Monday, September 03, 2007

Let's shift our thinking about the minimum wage

The global economy is having a race to the bottom in wages paid for human effort. Any rational person immediately recognizes the conditions under which many third world workers perform for pay are tantamount to slavery. For that matter, the bind that illegal immigrants find themselves in here in the United States—because of their inability to report unfair labor practices without identifying their own illegal status—is also a form of indentured servitude.

Why can't we start by saying a person should be able to earn at least enough to live on by working 4 hours a day, six days a week for 24 hours per week ... wherever that person works? This would be three 8-hour days ... or two 12-hour days. This would define the local minimum wage. The important thing is to leave time for personal development. The requirement that all minimum wage labor jobs be limited to 24 hours per week unless the WORKER specifically agrees to longer hours at overtime wages would be written into law.

It isn't just the low pay but the low pay AND long hours that leave the individual worker unable to alter his or her labor value in the labor market.

By working fewer hours the individual could then choose from whatever variety of opportunities present themselves in his or her area ... such as education, additional or self employment (which can lead to ownership, for one thing), thinking (which can lead to invention among many, many outcomes), leisure activities or entertainment, whatever.

The next thing I would start in the industrialized countries—where forms of energy other than human effort predominate—is mandatory work for everyone past the age of 16 and not in school full time except the elderly and disabled. We have enough work to do here in the United States to keep everyone eligible working 24 hours a week. And we have enough income from the technologically developed use of energy to pay for full employment of this kind.

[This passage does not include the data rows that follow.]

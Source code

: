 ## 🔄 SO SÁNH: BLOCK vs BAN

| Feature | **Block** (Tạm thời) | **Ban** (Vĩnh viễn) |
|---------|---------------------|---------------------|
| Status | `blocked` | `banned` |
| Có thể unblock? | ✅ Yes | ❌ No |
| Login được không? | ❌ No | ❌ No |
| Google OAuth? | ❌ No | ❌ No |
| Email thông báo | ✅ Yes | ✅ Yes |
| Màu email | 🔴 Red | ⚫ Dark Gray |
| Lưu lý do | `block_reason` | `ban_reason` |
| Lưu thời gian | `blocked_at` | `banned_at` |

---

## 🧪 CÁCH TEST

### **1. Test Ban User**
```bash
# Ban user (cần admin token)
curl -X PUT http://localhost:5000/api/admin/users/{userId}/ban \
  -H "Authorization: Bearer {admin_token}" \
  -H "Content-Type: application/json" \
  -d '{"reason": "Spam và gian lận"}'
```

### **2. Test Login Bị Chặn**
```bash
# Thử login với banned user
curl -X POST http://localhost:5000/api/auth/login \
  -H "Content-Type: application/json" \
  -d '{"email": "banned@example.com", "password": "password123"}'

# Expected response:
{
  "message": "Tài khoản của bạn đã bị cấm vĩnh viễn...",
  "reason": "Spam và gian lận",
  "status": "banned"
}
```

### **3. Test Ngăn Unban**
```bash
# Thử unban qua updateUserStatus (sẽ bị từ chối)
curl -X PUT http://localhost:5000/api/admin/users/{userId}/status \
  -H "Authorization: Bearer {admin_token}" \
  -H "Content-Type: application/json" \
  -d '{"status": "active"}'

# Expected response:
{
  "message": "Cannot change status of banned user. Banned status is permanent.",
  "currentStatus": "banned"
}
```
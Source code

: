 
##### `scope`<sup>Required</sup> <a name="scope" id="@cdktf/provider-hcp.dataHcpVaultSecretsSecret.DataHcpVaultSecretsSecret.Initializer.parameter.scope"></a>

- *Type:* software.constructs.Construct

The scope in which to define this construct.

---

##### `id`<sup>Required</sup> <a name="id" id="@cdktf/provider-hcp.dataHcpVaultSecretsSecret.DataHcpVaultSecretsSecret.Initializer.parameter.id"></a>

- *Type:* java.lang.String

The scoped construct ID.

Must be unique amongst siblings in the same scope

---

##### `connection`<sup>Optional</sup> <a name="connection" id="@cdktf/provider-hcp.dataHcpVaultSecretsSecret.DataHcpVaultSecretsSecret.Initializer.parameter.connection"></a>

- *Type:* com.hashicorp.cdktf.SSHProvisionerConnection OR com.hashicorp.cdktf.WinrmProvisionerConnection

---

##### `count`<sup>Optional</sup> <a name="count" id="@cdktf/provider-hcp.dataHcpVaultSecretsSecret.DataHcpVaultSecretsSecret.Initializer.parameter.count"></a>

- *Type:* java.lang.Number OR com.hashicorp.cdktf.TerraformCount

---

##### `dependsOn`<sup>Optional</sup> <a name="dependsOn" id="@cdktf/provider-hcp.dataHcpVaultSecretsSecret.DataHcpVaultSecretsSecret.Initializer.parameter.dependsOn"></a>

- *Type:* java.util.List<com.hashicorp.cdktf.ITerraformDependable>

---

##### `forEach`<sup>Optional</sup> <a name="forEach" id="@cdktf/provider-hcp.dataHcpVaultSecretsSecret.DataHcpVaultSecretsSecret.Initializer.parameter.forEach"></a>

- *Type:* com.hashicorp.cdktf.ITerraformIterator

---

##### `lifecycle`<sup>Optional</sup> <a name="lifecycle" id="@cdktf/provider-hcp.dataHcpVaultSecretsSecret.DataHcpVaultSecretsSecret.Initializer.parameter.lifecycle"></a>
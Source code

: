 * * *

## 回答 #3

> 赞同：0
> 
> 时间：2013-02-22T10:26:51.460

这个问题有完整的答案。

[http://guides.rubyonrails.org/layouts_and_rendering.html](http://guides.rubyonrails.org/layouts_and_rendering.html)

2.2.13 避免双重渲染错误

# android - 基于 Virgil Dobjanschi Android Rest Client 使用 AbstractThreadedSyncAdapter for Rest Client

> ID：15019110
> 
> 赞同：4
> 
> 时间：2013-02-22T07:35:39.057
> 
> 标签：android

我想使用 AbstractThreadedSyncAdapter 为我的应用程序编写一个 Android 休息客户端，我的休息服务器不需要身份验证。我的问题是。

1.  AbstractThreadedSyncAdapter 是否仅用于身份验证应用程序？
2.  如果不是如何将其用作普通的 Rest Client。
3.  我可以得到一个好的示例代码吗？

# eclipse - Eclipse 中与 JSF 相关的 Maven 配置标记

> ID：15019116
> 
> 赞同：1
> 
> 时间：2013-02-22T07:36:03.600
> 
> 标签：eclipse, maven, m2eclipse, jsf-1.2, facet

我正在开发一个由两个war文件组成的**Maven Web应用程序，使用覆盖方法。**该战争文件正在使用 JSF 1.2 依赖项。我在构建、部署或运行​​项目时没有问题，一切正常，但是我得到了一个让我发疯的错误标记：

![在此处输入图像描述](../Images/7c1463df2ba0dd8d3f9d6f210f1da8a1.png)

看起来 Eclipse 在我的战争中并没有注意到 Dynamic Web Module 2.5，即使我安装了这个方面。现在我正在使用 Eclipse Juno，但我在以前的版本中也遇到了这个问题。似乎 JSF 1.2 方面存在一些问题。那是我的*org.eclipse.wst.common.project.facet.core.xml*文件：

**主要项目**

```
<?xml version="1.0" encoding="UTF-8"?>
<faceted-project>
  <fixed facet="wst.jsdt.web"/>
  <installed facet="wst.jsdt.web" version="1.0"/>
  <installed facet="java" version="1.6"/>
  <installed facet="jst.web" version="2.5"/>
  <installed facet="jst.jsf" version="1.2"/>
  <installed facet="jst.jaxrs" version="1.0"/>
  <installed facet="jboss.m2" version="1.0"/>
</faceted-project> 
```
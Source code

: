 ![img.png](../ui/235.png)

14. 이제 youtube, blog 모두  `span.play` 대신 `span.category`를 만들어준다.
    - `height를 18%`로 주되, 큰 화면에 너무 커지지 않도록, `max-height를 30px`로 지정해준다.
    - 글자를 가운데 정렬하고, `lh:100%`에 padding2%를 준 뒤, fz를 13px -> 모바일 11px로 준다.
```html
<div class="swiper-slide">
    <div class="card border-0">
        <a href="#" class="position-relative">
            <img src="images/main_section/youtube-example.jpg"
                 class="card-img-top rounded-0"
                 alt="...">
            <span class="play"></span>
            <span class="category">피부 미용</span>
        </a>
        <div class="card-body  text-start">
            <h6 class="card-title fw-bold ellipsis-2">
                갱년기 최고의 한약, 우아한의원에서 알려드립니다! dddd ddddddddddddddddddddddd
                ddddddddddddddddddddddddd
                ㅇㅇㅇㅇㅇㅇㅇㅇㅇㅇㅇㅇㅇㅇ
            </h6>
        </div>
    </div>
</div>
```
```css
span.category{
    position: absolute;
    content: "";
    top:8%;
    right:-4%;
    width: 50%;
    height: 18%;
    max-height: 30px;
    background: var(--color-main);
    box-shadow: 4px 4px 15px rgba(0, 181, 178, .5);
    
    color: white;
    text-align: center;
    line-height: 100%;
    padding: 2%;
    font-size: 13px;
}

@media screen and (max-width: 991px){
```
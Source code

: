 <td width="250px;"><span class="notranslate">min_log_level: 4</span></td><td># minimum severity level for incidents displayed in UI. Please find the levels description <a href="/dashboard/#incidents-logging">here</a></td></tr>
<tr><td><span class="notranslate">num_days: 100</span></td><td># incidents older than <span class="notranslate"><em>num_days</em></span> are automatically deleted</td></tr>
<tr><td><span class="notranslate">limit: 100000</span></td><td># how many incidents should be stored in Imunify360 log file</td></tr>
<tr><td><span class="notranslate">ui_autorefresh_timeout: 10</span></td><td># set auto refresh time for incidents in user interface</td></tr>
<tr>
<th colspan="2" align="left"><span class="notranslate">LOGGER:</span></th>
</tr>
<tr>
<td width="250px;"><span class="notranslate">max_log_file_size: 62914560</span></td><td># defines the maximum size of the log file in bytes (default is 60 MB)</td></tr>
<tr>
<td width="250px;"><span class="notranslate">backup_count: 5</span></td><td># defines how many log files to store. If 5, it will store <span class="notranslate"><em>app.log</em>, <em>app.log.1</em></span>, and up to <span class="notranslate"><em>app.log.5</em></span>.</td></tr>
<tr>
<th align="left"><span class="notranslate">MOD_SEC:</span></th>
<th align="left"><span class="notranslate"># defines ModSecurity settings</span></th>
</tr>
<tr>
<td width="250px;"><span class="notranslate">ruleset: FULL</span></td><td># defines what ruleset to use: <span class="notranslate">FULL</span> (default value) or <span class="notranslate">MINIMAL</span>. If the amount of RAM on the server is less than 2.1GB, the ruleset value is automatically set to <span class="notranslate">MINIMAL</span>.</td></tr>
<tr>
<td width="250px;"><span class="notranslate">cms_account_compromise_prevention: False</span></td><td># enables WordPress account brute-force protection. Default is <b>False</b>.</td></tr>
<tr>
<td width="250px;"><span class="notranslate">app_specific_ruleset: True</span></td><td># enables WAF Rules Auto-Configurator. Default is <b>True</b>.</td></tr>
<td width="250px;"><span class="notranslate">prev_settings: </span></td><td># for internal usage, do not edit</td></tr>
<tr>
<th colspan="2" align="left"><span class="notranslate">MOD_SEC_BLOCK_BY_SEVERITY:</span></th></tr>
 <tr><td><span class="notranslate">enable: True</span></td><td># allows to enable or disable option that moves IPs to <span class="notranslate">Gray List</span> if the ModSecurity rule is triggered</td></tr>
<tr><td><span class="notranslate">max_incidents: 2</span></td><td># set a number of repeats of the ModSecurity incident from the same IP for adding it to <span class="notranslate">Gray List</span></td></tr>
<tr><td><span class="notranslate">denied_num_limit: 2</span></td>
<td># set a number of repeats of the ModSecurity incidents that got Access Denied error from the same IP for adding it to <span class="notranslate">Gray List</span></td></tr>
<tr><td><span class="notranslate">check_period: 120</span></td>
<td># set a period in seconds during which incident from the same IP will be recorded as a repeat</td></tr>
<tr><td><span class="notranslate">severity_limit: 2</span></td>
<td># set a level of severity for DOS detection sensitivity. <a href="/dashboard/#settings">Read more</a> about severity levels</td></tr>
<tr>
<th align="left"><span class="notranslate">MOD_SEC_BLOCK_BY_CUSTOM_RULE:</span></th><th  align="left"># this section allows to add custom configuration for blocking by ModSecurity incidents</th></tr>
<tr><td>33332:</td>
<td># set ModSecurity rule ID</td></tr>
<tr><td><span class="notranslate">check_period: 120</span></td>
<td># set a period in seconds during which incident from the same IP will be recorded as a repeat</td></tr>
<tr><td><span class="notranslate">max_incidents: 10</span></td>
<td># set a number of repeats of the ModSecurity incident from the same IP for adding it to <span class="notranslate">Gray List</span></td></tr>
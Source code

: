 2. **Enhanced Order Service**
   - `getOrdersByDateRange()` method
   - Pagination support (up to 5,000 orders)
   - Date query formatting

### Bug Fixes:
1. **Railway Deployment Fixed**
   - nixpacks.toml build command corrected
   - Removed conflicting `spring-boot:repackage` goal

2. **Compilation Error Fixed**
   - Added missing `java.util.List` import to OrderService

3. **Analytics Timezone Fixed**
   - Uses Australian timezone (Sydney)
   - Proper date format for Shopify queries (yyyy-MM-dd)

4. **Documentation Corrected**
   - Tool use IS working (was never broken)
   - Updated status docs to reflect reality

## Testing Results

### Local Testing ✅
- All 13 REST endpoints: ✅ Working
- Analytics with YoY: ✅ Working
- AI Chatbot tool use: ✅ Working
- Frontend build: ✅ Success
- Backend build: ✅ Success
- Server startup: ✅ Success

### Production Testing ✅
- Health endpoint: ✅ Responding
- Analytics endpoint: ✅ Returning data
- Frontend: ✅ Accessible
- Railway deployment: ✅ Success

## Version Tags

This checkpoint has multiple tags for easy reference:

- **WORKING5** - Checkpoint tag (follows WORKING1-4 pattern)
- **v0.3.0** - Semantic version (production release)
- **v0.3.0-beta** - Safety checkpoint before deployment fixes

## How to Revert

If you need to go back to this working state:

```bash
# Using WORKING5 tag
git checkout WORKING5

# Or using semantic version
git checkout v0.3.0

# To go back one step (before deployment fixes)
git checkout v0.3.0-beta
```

Government agencies would be "employers of last resort".

My reasoning stems from the rational requirement to give each individual a reasonable opportunity to improve his or her life according to the individual's own needs and desires, and thereby be a real participant in the labor market.

Furthermore, considering an individual's needs and desires in a general sense, we know that a staple need and desire of maturing adults is to have children and raise them successfully to maturity. In other words, to have a stable family over an extended period of time. Stable families are also a goal of mature societies ... or should be. A mature country like the United States should be seeking ways and means to create a solid economic foundation for its families.

I also believe that sorting out economic solutions in a rational market ("rational" in that the rules have been imposed fairly out of experience by the participants—those at risk—themselves) where the participants have relatively equal equity in the transaction creates the most positive economic dynamism ... and that freeing the worker from the social encumbrances imposed by mandatory long hours at low pay would do more to energize the economy and or families and communities than any other single act.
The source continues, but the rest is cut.